Solved: Re: Logistic Regression with Instrumental Variable

niam · Posted 06-16-2014 11:51 PM

Hello;

I am trying to regress a Ratio variable,Y, on an independent variable,X;

Variable X is endogenous, so I have to use an Instrumental Variable, Z;

both X and Z are continues variables.

How can I run this model in SAS. I know SYSLIN easily does iIMt if the depandant variable is continues, but what if the dependent variable is a ratio or dichotomous?

PROC QLIM only allows the left hand variable to be a binary outcome and endogenous! again, when the right hand side variable is endogenous, QLIM is not useful.

If there is no built in procedure, is there any alternative way to run this model in SAS?

Thanks for your help in advance.

gunce_sas · Posted 06-19-2014 10:12 AM

Hi Niam,

Your understanding is correct, you should obtain the residuals for each reduced form model (as many as the number of endogenous explanatory variables) -- this makes up your first step-- and then insert them for the error term of the structural model and estimate -- this is the second step.

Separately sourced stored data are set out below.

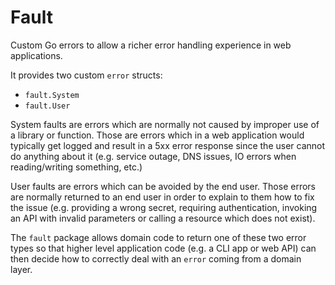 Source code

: # Fault

Custom Go errors to allow a richer error handling experience in web applications.

It provides two custom `error` structs:

- `fault.System`
- `fault.User`

System faults are errors which are normally not caused by improper use of a library or function. Those are errors which in a web application would typically get logged and result in a 5xx error response since the user cannot do anything about it (e.g. service outage, DNS issues, IO errors when reading/writing something, etc.)

User faults are errors which can be avoided by the end user. Those errors are normally returned to an end user in order to explain to them how to fix the issue (e.g. providing a wrong secret, requiring authentication, invoking an API with invalid parameters or calling a resource which does not exist).

The `fault` package allows domain code to return one of these two error types so that higher level application code (e.g. a CLI app or web API) can then decide how to correctly deal with an `error` coming from a domain layer.
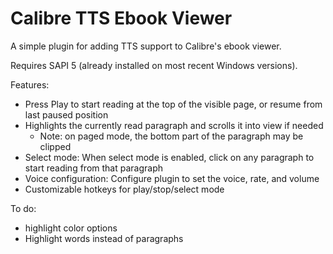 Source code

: # Calibre TTS Ebook Viewer

A simple plugin for adding TTS support to Calibre's ebook viewer.

Requires SAPI 5 (already installed on most recent Windows versions).

Features:

- Press Play to start reading at the top of the visible page, or resume from last paused position
- Highlights the currently read paragraph and scrolls it into view if needed
    - Note: on paged mode, the bottom part of the paragraph may be clipped
- Select mode: When select mode is enabled, click on any paragraph to start reading from that paragraph
- Voice configuration: Configure plugin to set the voice, rate, and volume
- Customizable hotkeys for play/stop/select mode

To do:
- highlight color options
- Highlight words instead of paragraphs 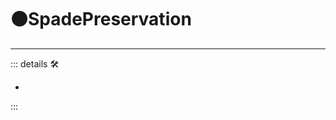 # 🟠<motor>SpadePreservation</motor>

---

<!-- =================================================== -->
<!-- =================================================== -->
<!-- =================================================== -->
<!-- =================================================== -->
<!-- =================================================== -->
::: details 🛠

-

:::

A simple test on the coefficients of these residuals will give you a test of endogeneity.

You also asked a very good question that I should have explained before. The control function approach is used and valid when the model of interest (the structural model) is nonlinear and the endogenous explanatory variables are all continuous. Let me emphasize this one more time: When you estimate a nonlinear model with endogenous explanatory variables, the nature of the endogenous explanatory variables matters. For control function method to produce a consistent estimator, the corresponding reduced form equations must be linear. In your example this is the case, so you can use either a joint likelihood method, like in the QLIM example I wrote earlier, or a control function method.

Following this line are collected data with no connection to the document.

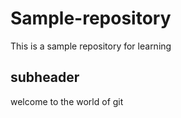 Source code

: # Sample-repository
This is a sample repository for learning


## subheader

welcome to the world of git
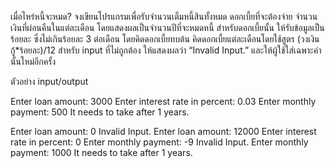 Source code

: ﻿เมื่อไหร่หนี้จะหมด?
จงเขียนโปรแกรมเพื่อรับจำนวนเต็มหนี้สินทั้งหมด ดอกเบี้ยที่จะต้องจ่าย จำนวนเงินที่ผ่อนคืนในแต่ละเดือน โดยแสดงผลเป็นจำนวนปีที่จะหมดหนี้
สำหรับดอกเบี้ยนั้น ให้รับข้อมูลเป็นร้อยละ ซึ่งไม่เกินร้อยละ 3 ต่อเดือน โดยคิดดอกเบี้ยทบต้น
คิดดอกเบี้ยแต่ละเดือนโดยใช้สูตร (วงเงินกู้*ร้อยละ)/12
สำหรับ input ที่ไม่ถูกต้อง ให้แสดงผลว่า “Invalid Input.” และให้ผู้ใช้ใส่เฉพาะค่านั้นใหม่อีกครั้ง

ตัวอย่าง input/output

Enter loan amount: 3000
Enter interest rate in percent: 0.03
Enter monthly payment: 500
It needs to take after 1 years.

Enter loan amount: 0
Invalid Input.
Enter loan amount: 12000
Enter interest rate in percent: 0
Enter monthly payment: -9
Invalid Input.
Enter monthly payment: 1000
It needs to take after 1 years.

View solution in original post

SteveDenham · Posted 06-17-2014 07:36 AM

Can you be a bit more explicit in describing the ratio variable Y? Is it bounded (either above or below or both)? Is it a proportion or pseudo-proportion(bounded below by 0 and above by 1)?

I think the best you might do with PROC QLIM is to just treat Y as a continuous variable, with censoring/cutoff (I could be wrong about this). If that is unsatisfactory, you may wish to consider a generalized linear (mixed) modeling procedure, such as GENMOD or GLIMMIX, with an appropriate distributional assumption.

Steve Denham

niam · Posted 06-17-2014 05:46 PM

Dear Steven;

Y represents the number of successes divided by the total number of trials in a sample. I tried the QLIM with bounded dependent variable (0<Y<1) but I am not sure why the estimation results are different from Proc Logistic results. (before adjusting for the endogenous variable, that is modeling Y as a function of only X and ignoring endogeneity).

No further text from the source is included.